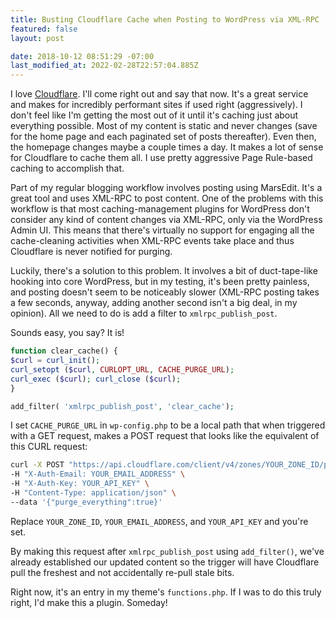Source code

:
 ```yaml
---
title: Busting Cloudflare Cache when Posting to WordPress via XML-RPC
featured: false
layout: post

date: 2018-10-12 08:51:29 -07:00
last_modified_at: 2022-02-28T22:57:04.885Z
---
```


I love [Cloudflare](https://cloudflare.com). I'll come right out and say that now. It's a great service and makes for incredibly performant sites if used right (aggressively). I don't feel like I'm getting the most out of it until it's caching just about everything possible. Most of my content is static and never changes (save for the home page and each paginated set of posts thereafter). Even then, the homepage changes maybe a couple times a day. It makes a lot of sense for Cloudflare to cache them all. I use pretty aggressive Page Rule-based caching to accomplish that.

Part of my regular blogging workflow involves posting using MarsEdit. It's a great tool and uses XML-RPC to post content. One of the problems with this workflow is that most caching-management plugins for WordPress don't consider any kind of content changes via XML-RPC, only via the WordPress Admin UI. This means that there's virtually no support for engaging all the cache-cleaning activities when XML-RPC events take place and thus Cloudflare is never notified for purging.

Luckily, there's a solution to this problem. It involves a bit of duct-tape-like hooking into core WordPress, but in my testing, it's been pretty painless, and posting doesn't seem to be noticeably slower (XML-RPC posting takes a few seconds, anyway, adding another second isn't a big deal, in my opinion). All we need to do is add a filter to `xmlrpc_publish_post`.

Sounds easy, you say? It is!

```php
function clear_cache() {
$curl = curl_init();
curl_setopt ($curl, CURLOPT_URL, CACHE_PURGE_URL);
curl_exec ($curl); curl_close ($curl);
}

add_filter( 'xmlrpc_publish_post', 'clear_cache');
```

I set `CACHE_PURGE_URL` in `wp-config.php` to be a local path that when triggered with a GET request, makes a POST request that looks like the equivalent of this CURL request:

```sh
curl -X POST "https://api.cloudflare.com/client/v4/zones/YOUR_ZONE_ID/purge_cache" \
-H "X-Auth-Email: YOUR_EMAIL_ADDRESS" \
-H "X-Auth-Key: YOUR_API_KEY" \
-H "Content-Type: application/json" \
--data '{"purge_everything":true}'
```

Replace `YOUR_ZONE_ID`, `YOUR_EMAIL_ADDRESS`, and `YOUR_API_KEY` and you're set.

By making this request after `xmlrpc_publish_post` using `add_filter()`, we've already established our updated content so the trigger will have Cloudflare pull the freshest and not accidentally re-pull stale bits.

Right now, it's an entry in my theme's `functions.php`. If I was to do this truly right, I'd make this a plugin. Someday!

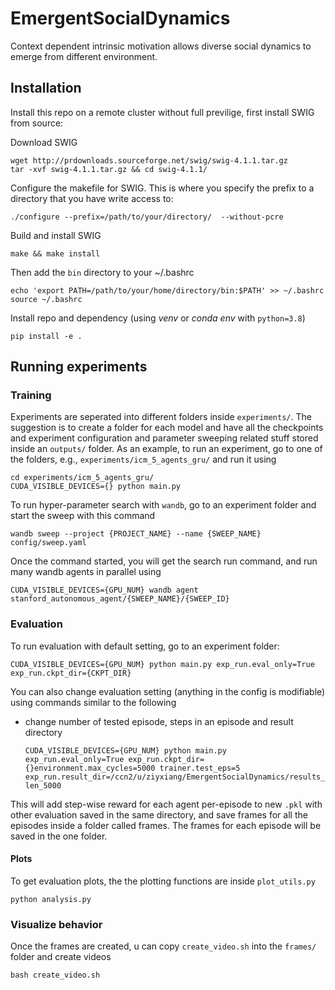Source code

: # EmergentSocialDynamics
Context dependent intrinsic motivation allows diverse social dynamics to emerge from different environment.

## Installation

Install this repo on a remote cluster without full previlige, first install SWIG from source:

Download SWIG 
```
wget http://prdownloads.sourceforge.net/swig/swig-4.1.1.tar.gz
tar -xvf swig-4.1.1.tar.gz && cd swig-4.1.1/
```
Configure the makefile for SWIG. This is where you specify the prefix to a directory that you have write access to:
```
./configure --prefix=/path/to/your/directory/  --without-pcre
```
Build and install SWIG 
```
make && make install
```

Then add the `bin` directory to your ~/.bashrc
```
echo 'export PATH=/path/to/your/home/directory/bin:$PATH' >> ~/.bashrc
source ~/.bashrc
```
Install repo and dependency (using *venv* or *conda env* with `python=3.8`)
```
pip install -e .
```
## Running experiments
### Training
Experiments are seperated into different folders inside `experiments/`. The suggestion is to create a folder for each model and have 
all the checkpoints and experiment configuration and parameter sweeping related stuff stored inside an `outputs/` folder. As an example, to run 
an experiment, go to one of the folders, e.g., `experiments/icm_5_agents_gru/` and run it using 
```
cd experiments/icm_5_agents_gru/
CUDA_VISIBLE_DEVICES={} python main.py
```
To run hyper-parameter search with `wandb`, go to an experiment folder and start the sweep with this command
```
wandb sweep --project {PROJECT_NAME} --name {SWEEP_NAME} config/sweep.yaml
```
Once the command started, you will get the search run command, and run many wandb agents in parallel using 
```
CUDA_VISIBLE_DEVICES={GPU_NUM} wandb agent stanford_autonomous_agent/{SWEEP_NAME}/{SWEEP_ID}
```
### Evaluation
To run evaluation with default setting, go to an experiment folder:
```
CUDA_VISIBLE_DEVICES={GPU_NUM} python main.py exp_run.eval_only=True exp_run.ckpt_dir={CKPT_DIR}
```
You can also change evaluation setting (anything in the config is modifiable) using commands similar to the following
  - change number of tested episode, steps in an episode and result directory
    ```
    CUDA_VISIBLE_DEVICES={GPU_NUM} python main.py exp_run.eval_only=True exp_run.ckpt_dir={}environment.max_cycles=5000 trainer.test_eps=5 exp_run.result_dir=/ccn2/u/ziyxiang/EmergentSocialDynamics/results_ep-len_5000
    ```
This will add step-wise reward for each agent per-episode to new `.pkl` with other evaluation saved in the same directory, and save frames for all the episodes inside a folder called frames. The frames for each episode will be saved in the one folder.
#### Plots
To get evaluation plots, the the plotting functions are inside `plot_utils.py` 
```
python analysis.py
```
### Visualize behavior
Once the frames are created, u can copy `create_video.sh` into the `frames/` folder and create videos 
```
bash create_video.sh
```
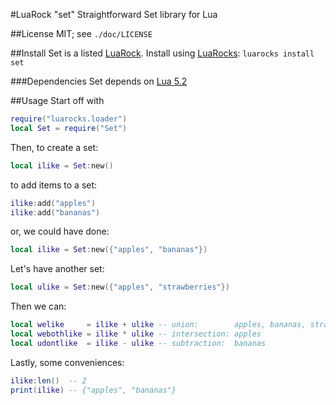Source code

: #LuaRock "set"
Straightforward Set library for Lua

##License
MIT; see `./doc/LICENSE`

##Install
Set is a listed [LuaRock](http://luarocks.org/repositories/rocks/). Install using [LuaRocks](http://www.luarocks.org/): `luarocks install set`

###Dependencies
Set depends on [Lua 5.2](http://www.lua.org/download.html)

##Usage
Start off with
```lua
require("luarocks.loader")
local Set = require("Set")
```
Then, to create a set:
```lua
local ilike = Set:new()
```
to add items to a set:
```lua
ilike:add("apples")
ilike:add("bananas")
```
or, we could have done:
```lua
local ilike = Set:new({"apples", "bananas"})
```
Let's have another set:
```lua
local ulike = Set:new({"apples", "strawberries"})
```
Then we can:
```lua
local welike     = ilike + ulike -- union:        apples, bananas, strawberries
local webothlike = ilike * ulike -- intersection: apples
local udontlike  = ilike - ulike -- subtraction:  bananas
```
Lastly, some conveniences:
```lua
ilike:len()  -- 2
print(ilike) -- {"apples", "bananas"}
```
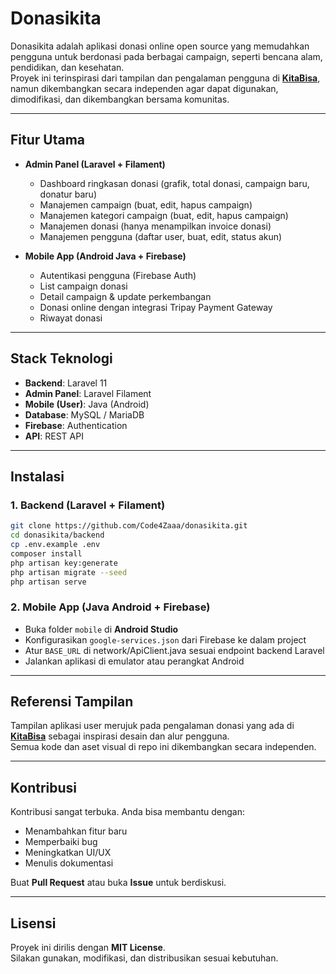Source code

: # Donasikita

Donasikita adalah aplikasi donasi online open source yang memudahkan pengguna untuk berdonasi pada berbagai campaign, seperti bencana alam, pendidikan, dan kesehatan.  
Proyek ini terinspirasi dari tampilan dan pengalaman pengguna di **[KitaBisa](https://kitabisa.com/)**, namun dikembangkan secara independen agar dapat digunakan, dimodifikasi, dan dikembangkan bersama komunitas.

---

## Fitur Utama

- **Admin Panel (Laravel + Filament)**  
  - Dashboard ringkasan donasi (grafik, total donasi, campaign baru, donatur baru)
  - Manajemen campaign (buat, edit, hapus campaign)
  - Manajemen kategori campaign (buat, edit, hapus campaign)
  - Manajemen donasi (hanya menampilkan invoice donasi)
  - Manajemen pengguna (daftar user, buat, edit, status akun) 

- **Mobile App (Android Java + Firebase)**  
  - Autentikasi pengguna (Firebase Auth)  
  - List campaign donasi  
  - Detail campaign & update perkembangan  
  - Donasi online dengan integrasi Tripay Payment Gateway  
  - Riwayat donasi  

---

## Stack Teknologi

- **Backend**: Laravel 11  
- **Admin Panel**: Laravel Filament  
- **Mobile (User)**: Java (Android)  
- **Database**: MySQL / MariaDB  
- **Firebase**: Authentication
- **API**: REST API  

---

## Instalasi

### 1. Backend (Laravel + Filament)
```bash
git clone https://github.com/Code4Zaaa/donasikita.git
cd donasikita/backend
cp .env.example .env
composer install
php artisan key:generate
php artisan migrate --seed
php artisan serve
```

### 2. Mobile App (Java Android + Firebase)
- Buka folder `mobile` di **Android Studio**  
- Konfigurasikan `google-services.json` dari Firebase ke dalam project  
- Atur `BASE_URL` di network/ApiClient.java sesuai endpoint backend Laravel  
- Jalankan aplikasi di emulator atau perangkat Android  

---

## Referensi Tampilan

Tampilan aplikasi user merujuk pada pengalaman donasi yang ada di **[KitaBisa](https://kitabisa.com/)** sebagai inspirasi desain dan alur pengguna.  
Semua kode dan aset visual di repo ini dikembangkan secara independen.

---

## Kontribusi

Kontribusi sangat terbuka. Anda bisa membantu dengan:  
- Menambahkan fitur baru  
- Memperbaiki bug  
- Meningkatkan UI/UX  
- Menulis dokumentasi  

Buat **Pull Request** atau buka **Issue** untuk berdiskusi.

---

## Lisensi

Proyek ini dirilis dengan **MIT License**.  
Silakan gunakan, modifikasi, dan distribusikan sesuai kebutuhan.
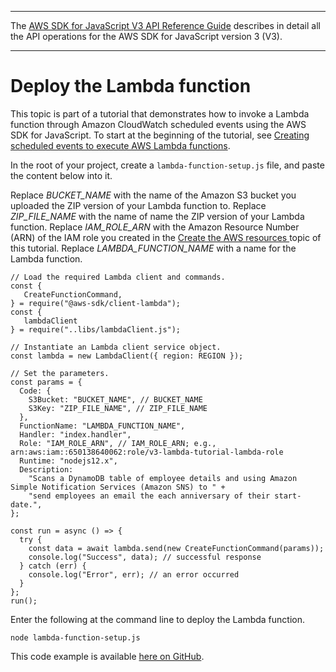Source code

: --------

 The [AWS SDK for JavaScript V3 API Reference Guide](https://docs.aws.amazon.com/AWSJavaScriptSDK/v3/latest/index.html) describes in detail all the API operations for the AWS SDK for JavaScript version 3 \(V3\)\. 

--------

# Deploy the Lambda function<a name="scheduled-events-invoking-lambda-deploy-function"></a>

This topic is part of a tutorial that demonstrates how to invoke a Lambda function through Amazon CloudWatch scheduled events using the AWS SDK for JavaScript\. To start at the beginning of the tutorial, see [Creating scheduled events to execute AWS Lambda functions](scheduled-events-invoking-lambda-example.md)\.

In the root of your project, create a `lambda-function-setup.js` file, and paste the content below into it\.

Replace *BUCKET\_NAME* with the name of the Amazon S3 bucket you uploaded the ZIP version of your Lambda function to\. Replace *ZIP\_FILE\_NAME* with the name of name the ZIP version of your Lambda function\. Replace *IAM\_ROLE\_ARN* with the Amazon Resource Number \(ARN\) of the IAM role you created in the [Create the AWS resources ](scheduled-events-invoking-lambda-provision-resources.md) topic of this tutorial\. Replace *LAMBDA\_FUNCTION\_NAME* with a name for the Lambda function\.

```
// Load the required Lambda client and commands.
const {
   CreateFunctionCommand,
} = require("@aws-sdk/client-lambda");
const {
   lambdaClient
} = require("..libs/lambdaClient.js");

// Instantiate an Lambda client service object.
const lambda = new LambdaClient({ region: REGION });

// Set the parameters.
const params = {
  Code: {
    S3Bucket: "BUCKET_NAME", // BUCKET_NAME
    S3Key: "ZIP_FILE_NAME", // ZIP_FILE_NAME
  },
  FunctionName: "LAMBDA_FUNCTION_NAME",
  Handler: "index.handler",
  Role: "IAM_ROLE_ARN", // IAM_ROLE_ARN; e.g., arn:aws:iam::650138640062:role/v3-lambda-tutorial-lambda-role
  Runtime: "nodejs12.x",
  Description:
    "Scans a DynamoDB table of employee details and using Amazon Simple Notification Services (Amazon SNS) to " +
    "send employees an email the each anniversary of their start-date.",
};

const run = async () => {
  try {
    const data = await lambda.send(new CreateFunctionCommand(params));
    console.log("Success", data); // successful response
  } catch (err) {
    console.log("Error", err); // an error occurred
  }
};
run();
```

Enter the following at the command line to deploy the Lambda function\.

```
node lambda-function-setup.js
```

This code example is available [here on GitHub](https://github.com/awsdocs/aws-doc-sdk-examples/blob/main/javascriptv3/example_code/cross-services/lambda-scheduled-events/src/helper-functions/lambda-function-setup.js)\.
● ● ● ●
§ DIRECTIONS
Which of the lines above include the word "sesuai"? List those lines.

§ EXERCISE SOLUTION
- Atur `BASE_URL` di network/ApiClient.java sesuai endpoint backend Laravel  
Silakan gunakan, modifikasi, dan distribusikan sesuai kebutuhan.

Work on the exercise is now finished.